In common with most countries in Western Europe, it is increasingly difficult to get people under the sound of the gospel in this land of France. Assemblies are getting smaller, and in a prosperous materialistic society few people have any time for God. The preacher of the gospel enjoys neither prestige nor respect (not that he seeks it) but is often considered to be a member of some unorthodox cult and experiencing what it means to “go forth therefore unto Him without the camp bearing His reproach” (Heb 13:13).
Over a number of years, during the summer months, we have held series of gospel meetings using a small tent with a seating capacity of about 45. This has enabled us to reach into different towns and villages in the South of France with the message of salvation.

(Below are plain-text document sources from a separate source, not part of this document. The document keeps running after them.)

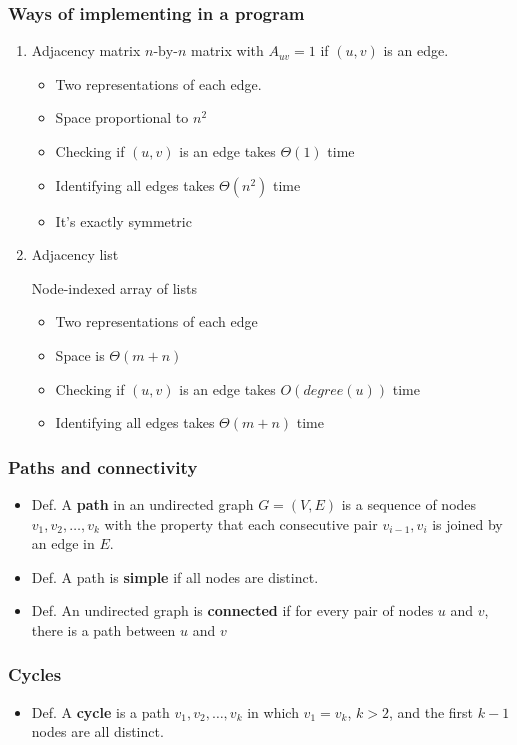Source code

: \documentclass[11pt]{article}
\begin{document}
\subsubsection{Ways of implementing in a program}
\label{sec:orgc5e0200}
\begin{enumerate}
\item Adjacency matrix
\label{sec:org6967e79}
\(n\text{-by-}n\) matrix with \(A_{uv} = 1\) if \((u,v)\) is an edge.
\begin{itemize}
\item Two representations of each edge.
\item Space proportional to \(n^2\)
\item Checking if \((u,v)\) is an edge takes \(\Theta(1)\) time
\item Identifying all edges takes \(\Theta(n^2)\) time
\item It's exactly symmetric
\end{itemize}
\item Adjacency list
\label{sec:orgd9bddc1}

Node-indexed array of lists
\begin{itemize}
\item Two representations of each edge
\item Space is \(\Theta(m+n)\)
\item Checking if \((u,v)\) is an edge takes \(O(degree(u))\) time
\item Identifying all edges takes \(\Theta(m+n)\) time
\end{itemize}
\end{enumerate}
\subsubsection{Paths and connectivity}
\label{sec:orgca2abab}
\begin{itemize}
\item Def. A \textbf{path} in an undirected graph \(G=(V,E)\) is a sequence of nodes \(v_1,v_2,\ldots,v_k\) with the property that each consecutive pair \(v_{i-1},v_i\) is joined by an edge in \(E\).
\item Def. A path is \textbf{simple} if all nodes are distinct.
\item Def. An undirected graph is \textbf{connected} if for every pair of nodes \(u\) and \(v\), there is a path between \(u\) and \(v\)
\end{itemize}
\subsubsection{Cycles}
\label{sec:orgdd46d38}
\begin{itemize}
\item Def. A \textbf{cycle} is a path \(v_1, v_2, \ldots, v_k\) in which \(v_1 = v_k\), \(k>2\), and the first \(k-1\) nodes are all distinct.
\end{itemize}
\end{document}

Given the few scattered and very small assemblies, it will be understood that very often the writer has had to labor alone, getting the tent up, sleeping in a small trailer alongside it, and visiting the district with invitations during the day. Thus the help of young brethren from different countries during the summer weeks has been invaluable. A number have been with us from Northern Ireland assisting with the distribution of invitations and Seed Sower texts. However, we have found that it is no easier to get souls into the tent than to bring them into the Gospel Hall. But there are two advantages: firstly, the tent is very visible, and, secondly, with a P.A. system, the preaching is heard at some distance from the tent.
While I was having meetings in a town near the port of Toulon, a woman came into the tent and sat up at the front next to the table which serves as a pulpit. Every few minutes she would lean over and place small pieces of paper next to my Bible on which she had written something of her problems, but as you can imagine it was a little difficult to preach and try to read what she was writing. It turned out that her husband was in prison, she had all sorts of problems, and she had gone out that hot summer evening not knowing where to turn. She came into the tent and discovered her need of salvation. Shortly after leaving the area we learned that she had started going to the assembly in that town, had professed faith in Christ, been baptized, and received into fellowship.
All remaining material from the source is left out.